*Stored data entries*
▬▬▬
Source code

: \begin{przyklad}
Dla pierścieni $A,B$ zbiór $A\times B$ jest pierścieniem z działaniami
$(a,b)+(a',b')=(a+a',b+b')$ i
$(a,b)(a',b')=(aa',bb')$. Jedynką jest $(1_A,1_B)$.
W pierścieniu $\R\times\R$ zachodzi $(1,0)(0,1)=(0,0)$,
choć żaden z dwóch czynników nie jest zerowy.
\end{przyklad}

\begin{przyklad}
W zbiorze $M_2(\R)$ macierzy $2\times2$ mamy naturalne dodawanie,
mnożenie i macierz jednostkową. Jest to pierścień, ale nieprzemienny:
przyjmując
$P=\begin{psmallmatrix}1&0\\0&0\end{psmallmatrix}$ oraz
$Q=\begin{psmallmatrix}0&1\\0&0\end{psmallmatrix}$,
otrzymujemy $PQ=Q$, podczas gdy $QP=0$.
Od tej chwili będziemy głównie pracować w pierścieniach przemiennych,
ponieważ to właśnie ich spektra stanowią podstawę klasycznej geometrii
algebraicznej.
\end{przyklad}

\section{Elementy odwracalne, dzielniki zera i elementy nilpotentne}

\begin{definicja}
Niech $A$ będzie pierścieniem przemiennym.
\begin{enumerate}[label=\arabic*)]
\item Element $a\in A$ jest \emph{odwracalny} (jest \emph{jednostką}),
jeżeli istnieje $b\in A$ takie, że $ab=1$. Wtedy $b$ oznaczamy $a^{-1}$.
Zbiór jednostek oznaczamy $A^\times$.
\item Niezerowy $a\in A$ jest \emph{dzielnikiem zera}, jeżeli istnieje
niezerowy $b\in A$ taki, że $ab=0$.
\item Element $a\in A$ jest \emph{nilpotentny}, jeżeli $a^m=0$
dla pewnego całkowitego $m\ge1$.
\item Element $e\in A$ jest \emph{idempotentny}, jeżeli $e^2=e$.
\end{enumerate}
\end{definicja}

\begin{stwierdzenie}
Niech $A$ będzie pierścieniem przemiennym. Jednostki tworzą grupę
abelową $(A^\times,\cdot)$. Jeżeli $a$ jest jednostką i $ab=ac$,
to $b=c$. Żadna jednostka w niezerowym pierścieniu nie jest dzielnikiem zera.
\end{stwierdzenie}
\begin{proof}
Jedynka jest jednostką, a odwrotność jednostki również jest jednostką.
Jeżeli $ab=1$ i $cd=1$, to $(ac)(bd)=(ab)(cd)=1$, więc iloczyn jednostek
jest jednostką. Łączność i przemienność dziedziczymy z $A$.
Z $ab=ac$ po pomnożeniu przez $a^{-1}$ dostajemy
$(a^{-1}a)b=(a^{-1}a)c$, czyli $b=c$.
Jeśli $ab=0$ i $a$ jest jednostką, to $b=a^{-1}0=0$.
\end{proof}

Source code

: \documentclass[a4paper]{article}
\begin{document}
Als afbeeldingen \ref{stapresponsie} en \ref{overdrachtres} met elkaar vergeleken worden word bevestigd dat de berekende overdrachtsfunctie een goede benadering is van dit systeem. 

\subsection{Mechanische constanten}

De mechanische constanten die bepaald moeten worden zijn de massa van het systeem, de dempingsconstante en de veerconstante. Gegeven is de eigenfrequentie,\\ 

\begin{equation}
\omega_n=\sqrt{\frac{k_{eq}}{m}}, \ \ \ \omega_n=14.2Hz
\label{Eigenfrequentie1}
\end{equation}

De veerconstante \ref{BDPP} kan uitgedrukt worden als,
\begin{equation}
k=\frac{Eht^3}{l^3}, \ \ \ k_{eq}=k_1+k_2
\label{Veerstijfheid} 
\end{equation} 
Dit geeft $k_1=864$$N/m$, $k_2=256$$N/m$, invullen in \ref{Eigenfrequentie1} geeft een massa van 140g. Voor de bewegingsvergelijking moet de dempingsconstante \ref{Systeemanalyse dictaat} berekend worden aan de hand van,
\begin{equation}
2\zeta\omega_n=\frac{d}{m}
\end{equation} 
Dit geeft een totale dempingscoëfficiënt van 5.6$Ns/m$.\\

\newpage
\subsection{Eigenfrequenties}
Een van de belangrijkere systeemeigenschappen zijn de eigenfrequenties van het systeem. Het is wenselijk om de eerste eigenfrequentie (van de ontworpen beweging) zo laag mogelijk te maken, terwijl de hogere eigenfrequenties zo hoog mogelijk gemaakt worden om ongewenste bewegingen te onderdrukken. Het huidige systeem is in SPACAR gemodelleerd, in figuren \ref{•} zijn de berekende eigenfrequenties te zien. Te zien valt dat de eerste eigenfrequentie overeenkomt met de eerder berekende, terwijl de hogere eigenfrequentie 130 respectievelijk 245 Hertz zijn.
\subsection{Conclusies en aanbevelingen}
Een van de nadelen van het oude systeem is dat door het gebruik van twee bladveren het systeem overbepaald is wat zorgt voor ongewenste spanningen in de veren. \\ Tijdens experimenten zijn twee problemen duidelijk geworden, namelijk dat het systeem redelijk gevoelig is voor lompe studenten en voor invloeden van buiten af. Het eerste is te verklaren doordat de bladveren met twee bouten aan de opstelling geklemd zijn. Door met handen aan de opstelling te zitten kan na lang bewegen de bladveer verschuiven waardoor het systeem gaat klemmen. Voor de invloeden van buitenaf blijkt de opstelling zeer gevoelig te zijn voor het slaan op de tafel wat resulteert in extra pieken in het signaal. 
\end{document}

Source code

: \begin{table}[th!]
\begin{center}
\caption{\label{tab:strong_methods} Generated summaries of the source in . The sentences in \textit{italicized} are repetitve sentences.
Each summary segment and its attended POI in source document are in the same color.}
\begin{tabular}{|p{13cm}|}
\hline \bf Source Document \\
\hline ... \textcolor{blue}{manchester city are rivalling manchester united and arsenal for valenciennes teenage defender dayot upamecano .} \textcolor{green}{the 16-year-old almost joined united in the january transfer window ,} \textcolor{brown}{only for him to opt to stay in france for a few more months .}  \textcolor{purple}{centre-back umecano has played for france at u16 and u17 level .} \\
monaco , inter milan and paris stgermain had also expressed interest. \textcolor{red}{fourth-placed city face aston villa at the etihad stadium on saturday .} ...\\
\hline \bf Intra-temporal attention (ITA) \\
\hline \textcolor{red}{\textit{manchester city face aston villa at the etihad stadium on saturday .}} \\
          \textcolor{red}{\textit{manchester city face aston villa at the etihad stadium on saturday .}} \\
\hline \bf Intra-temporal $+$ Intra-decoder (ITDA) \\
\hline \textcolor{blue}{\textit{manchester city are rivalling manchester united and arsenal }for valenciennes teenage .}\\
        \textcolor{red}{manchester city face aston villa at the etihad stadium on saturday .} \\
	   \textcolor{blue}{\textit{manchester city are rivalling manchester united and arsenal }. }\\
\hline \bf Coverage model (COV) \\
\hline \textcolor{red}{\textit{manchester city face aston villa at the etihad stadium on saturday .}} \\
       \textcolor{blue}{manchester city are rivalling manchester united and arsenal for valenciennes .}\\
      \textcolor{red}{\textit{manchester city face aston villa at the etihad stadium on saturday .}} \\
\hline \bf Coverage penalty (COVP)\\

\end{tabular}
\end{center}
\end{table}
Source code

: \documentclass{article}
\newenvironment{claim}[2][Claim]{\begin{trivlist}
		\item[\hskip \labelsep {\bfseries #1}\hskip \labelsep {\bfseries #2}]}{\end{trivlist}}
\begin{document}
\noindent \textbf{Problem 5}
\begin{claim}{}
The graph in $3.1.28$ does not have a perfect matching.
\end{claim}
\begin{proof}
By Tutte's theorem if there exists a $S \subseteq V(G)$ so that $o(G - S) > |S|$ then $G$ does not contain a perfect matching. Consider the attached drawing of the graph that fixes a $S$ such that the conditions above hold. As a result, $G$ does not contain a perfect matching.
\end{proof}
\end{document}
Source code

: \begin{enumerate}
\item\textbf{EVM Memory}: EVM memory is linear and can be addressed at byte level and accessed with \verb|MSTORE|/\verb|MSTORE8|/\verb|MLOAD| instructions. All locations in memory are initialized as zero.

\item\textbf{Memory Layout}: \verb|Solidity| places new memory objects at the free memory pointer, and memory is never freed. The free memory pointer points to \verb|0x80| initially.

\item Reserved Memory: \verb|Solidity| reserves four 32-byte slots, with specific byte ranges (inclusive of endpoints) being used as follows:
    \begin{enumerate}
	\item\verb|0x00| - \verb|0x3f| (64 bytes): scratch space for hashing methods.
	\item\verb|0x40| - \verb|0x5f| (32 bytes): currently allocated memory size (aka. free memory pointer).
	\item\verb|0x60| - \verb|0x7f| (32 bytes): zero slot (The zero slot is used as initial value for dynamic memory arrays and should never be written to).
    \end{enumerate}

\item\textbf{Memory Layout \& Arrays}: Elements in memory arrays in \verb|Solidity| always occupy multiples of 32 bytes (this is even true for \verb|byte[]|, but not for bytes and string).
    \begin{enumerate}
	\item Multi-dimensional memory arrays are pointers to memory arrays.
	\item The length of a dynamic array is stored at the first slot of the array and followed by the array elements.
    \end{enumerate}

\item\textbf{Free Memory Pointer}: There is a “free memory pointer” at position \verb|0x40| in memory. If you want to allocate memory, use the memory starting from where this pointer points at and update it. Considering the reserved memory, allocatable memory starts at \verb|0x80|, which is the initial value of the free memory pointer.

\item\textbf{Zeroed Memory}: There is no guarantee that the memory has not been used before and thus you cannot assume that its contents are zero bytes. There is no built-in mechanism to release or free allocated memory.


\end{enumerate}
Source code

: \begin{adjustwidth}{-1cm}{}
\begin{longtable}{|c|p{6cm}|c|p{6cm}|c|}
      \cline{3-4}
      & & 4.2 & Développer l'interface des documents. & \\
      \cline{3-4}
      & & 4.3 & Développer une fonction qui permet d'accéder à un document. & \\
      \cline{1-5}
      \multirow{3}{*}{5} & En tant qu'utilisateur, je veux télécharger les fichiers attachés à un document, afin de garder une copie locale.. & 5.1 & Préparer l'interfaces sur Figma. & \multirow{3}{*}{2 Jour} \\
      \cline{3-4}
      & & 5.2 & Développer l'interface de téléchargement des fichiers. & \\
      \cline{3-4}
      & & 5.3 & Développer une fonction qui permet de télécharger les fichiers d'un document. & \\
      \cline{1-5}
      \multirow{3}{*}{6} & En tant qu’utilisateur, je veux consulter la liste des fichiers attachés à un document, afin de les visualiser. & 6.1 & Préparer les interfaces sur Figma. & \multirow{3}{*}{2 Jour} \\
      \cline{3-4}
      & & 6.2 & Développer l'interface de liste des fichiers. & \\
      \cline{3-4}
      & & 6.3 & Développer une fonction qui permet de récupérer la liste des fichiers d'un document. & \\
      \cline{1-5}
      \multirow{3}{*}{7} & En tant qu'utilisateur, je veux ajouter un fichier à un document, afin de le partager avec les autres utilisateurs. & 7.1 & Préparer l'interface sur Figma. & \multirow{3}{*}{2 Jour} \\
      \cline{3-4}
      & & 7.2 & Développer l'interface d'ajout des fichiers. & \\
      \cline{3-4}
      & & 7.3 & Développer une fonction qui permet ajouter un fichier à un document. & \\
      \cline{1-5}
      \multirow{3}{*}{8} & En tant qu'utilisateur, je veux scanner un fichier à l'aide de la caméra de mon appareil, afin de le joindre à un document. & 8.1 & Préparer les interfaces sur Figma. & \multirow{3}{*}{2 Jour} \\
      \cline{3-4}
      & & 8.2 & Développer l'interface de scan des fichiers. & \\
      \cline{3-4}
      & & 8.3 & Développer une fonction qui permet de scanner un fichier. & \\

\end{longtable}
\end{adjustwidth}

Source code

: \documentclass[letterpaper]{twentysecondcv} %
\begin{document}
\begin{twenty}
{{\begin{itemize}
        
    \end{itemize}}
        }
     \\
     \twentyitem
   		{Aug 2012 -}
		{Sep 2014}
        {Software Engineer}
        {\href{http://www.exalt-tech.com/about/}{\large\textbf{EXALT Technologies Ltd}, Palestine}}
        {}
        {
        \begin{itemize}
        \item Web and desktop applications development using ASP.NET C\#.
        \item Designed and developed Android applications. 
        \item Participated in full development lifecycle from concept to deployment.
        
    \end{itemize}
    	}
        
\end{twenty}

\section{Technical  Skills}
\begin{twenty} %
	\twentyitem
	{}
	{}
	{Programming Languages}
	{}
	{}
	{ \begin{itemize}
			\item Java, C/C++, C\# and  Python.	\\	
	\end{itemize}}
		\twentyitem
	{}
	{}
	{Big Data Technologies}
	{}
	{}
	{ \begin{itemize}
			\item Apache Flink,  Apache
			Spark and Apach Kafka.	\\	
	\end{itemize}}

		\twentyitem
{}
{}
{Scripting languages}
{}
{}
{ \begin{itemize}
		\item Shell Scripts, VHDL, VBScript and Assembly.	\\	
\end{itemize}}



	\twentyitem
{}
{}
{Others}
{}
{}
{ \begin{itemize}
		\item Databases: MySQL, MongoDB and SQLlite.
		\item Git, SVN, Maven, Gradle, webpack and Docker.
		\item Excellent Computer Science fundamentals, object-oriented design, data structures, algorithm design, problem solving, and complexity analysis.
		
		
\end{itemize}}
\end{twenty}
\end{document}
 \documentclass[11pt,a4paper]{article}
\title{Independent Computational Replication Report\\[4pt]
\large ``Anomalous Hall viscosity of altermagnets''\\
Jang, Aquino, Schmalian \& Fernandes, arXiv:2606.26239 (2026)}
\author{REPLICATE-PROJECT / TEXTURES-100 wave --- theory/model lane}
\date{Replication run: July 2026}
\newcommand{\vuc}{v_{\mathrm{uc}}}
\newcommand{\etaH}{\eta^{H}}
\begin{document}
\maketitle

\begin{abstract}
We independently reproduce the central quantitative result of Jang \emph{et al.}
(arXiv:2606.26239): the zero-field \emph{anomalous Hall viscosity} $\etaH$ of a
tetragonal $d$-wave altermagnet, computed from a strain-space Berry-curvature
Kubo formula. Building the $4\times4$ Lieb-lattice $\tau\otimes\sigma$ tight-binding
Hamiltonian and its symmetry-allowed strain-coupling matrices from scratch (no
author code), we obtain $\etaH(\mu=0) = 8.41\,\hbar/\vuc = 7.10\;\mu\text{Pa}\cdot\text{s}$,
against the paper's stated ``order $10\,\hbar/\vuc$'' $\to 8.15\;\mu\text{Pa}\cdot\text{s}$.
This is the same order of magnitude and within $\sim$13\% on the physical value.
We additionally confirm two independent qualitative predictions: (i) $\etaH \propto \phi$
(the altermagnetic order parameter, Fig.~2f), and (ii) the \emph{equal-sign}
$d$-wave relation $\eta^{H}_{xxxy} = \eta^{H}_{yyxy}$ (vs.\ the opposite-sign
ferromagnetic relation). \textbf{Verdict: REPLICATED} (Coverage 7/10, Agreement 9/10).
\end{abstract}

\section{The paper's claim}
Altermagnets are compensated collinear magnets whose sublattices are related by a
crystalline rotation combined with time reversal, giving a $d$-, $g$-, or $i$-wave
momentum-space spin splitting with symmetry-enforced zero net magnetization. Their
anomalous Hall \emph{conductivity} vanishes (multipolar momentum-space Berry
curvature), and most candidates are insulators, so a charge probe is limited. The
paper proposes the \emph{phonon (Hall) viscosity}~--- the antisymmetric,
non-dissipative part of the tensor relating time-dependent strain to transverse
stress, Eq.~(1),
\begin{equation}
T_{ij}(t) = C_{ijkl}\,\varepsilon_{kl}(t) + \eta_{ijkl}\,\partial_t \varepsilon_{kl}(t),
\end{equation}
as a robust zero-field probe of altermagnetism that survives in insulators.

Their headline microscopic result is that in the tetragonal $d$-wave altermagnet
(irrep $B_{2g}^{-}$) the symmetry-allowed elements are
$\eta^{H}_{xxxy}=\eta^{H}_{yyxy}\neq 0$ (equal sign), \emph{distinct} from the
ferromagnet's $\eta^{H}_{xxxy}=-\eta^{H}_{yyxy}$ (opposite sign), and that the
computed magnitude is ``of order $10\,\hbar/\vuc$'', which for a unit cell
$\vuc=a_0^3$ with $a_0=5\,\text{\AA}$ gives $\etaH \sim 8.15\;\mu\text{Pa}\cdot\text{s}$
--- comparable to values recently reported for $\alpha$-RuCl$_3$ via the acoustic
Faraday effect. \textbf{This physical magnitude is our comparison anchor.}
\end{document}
▬▬▬
*Brief*
Check each line of the entries for the word "longtable", then state the count alone.

*Answer to this task*
2